Parfois, je me demande si ce n’est pas moi qui suis inadaptée au monde dans lequel je vis. Chaque jour qui passe me laisse un peu plus déconcertée sur la nature du pacte social. Assise à ma table de café ou derrière mon comptoir d’hôtesse, regarder toute cette vie qui grouille ne m’informe pas davantage sur la raison de se lever le matin que les gens se trouvent. Et moi... j’emploie mon existence à les considérer pour les comprendre. Un jour ou l’autre, je vais finir par comprendre. C’est peut-être pour ça que j’ai toujours autant aimé les films. Ils traitent des Hommes, de leurs sentiments, de leurs états d’âme. Je sais bien que ce n’est que de la fiction. Mais il y a forcément un fond de vérité, sinon les producteurs n’investiraient pas un kopek dedans, c’est sûr. Il faut que les gens puissent se reconnaître dans ce qu’ils voient. Ce n’est pas mon cas mais on ne peut pas dire que je fasse office de généralité. Ce que je préfère, c’est me mettre à la place des protagonistes. Je vis à travers eux un destin qui n’est pas le mien mais que je m’approprie le temps de la projection comme si ma vie en dépendait. C’est incroyable comme les gens peuvent faire de mauvais choix dans les films. Alors, quand je me mets dans leur peau, je me dis que j’aurais fait mieux qu’eux. A moi seule, j’aurais fait dévier l’histoire entière. Il n’y aurait sans doute pas eu de film, mais au moins ils auraient été heureux. Car je suis convaincue que les personnages de fiction existent indépendamment du support sur lequel on les a cloués. Ça me fait de la peine pour eux. Est-ce que les auteurs ont bien conscience de ça ? Que les personnages qui ont émané de leur imagination sont peut-être prostrés quelque part dans une dimension parallèle où ils ressassent les mauvais choix qu’on a fait sciemment à leur place ? C’est une position injuste. Il m’arrive parfois de leur rendre visite en pensée. Simplement pour leur tenir compagnie. Je sais que tout cela a l’air absurde mais je me sens plus proche de ces gens qui n’existent pas.
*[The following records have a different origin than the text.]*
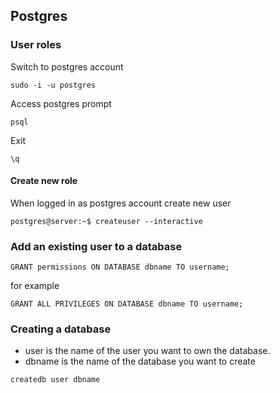 ## Postgres

### User roles

Switch to postgres account

``` sudo -i -u postgres ```

Access postgres prompt

``` psql ```

Exit 

``` \q ```


#### Create new role

When logged in as postgres account create new user

``` postgres@server:~$ createuser --interactive ```



### Add an existing user to a database

``` GRANT permissions ON DATABASE dbname TO username; ```

for example

``` GRANT ALL PRIVILEGES ON DATABASE dbname TO username; ```


### Creating a database

* user is the name of the user you want to own the database.
* dbname is the name of the database you want to create

``` createdb user dbname ```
Eux ne me jugent pas, ils ne me portent pas préjudice. C’est pour ça que je les aime mieux que les autres.

Le serveur vient me demander de régler mon café. Je sors mon porte-monnaie que je possède depuis plus de quinze ans, qu’une tante m’avait offert pour un anniversaire quelconque. J’en extraie une pièce de deux euros que je lui tends. Mes yeux croisent les siens. Ils sont marron clair strié d’or, et ne se sont toujours pas détournés de ma figure. Je sens mon cœur en chute libre de tyrolienne dans les gorges du Verdon. Il dit « Ce n’est pas bon ». C’est pour ça qu’il me regarde avec application. Evidemment. Je dis aux yeux marron clair que si le prix du café a augmenté dernièrement, il serait peut-être judicieux de l’inscrire sur l’ardoise pour en avertir les clients. Il sourit. Il me désigne du menton la tasse intacte et réplique « Non, je veux dire : votre café, vous ne le buvez pas ? ». Ce à quoi je lui réponds que non, je n’aime pas ça. Il opère un agencement oblique de sourcils, qui visiblement manifestent son incompréhension. Je pourrais me lancer dans un dithyrambe, je pourrais justifier ce mystère, mais à quoi bon lui expliquer mon imposture puisque c’est l’imposture de toute une vie qui s’essouffle sur le rebord de la table. Je n’ai pas besoin en plus qu’un serveur vienne faire semblant de s’y intéresser pour ensuite me l’agiter sous le nez. Je m’efforce de peindre un sourire sur mon visage, je ne veux quand même pas avoir l’air d’une peau de vache. Après l’avoir remercié, je me lève et pars pour nulle part. Ma destination préférée.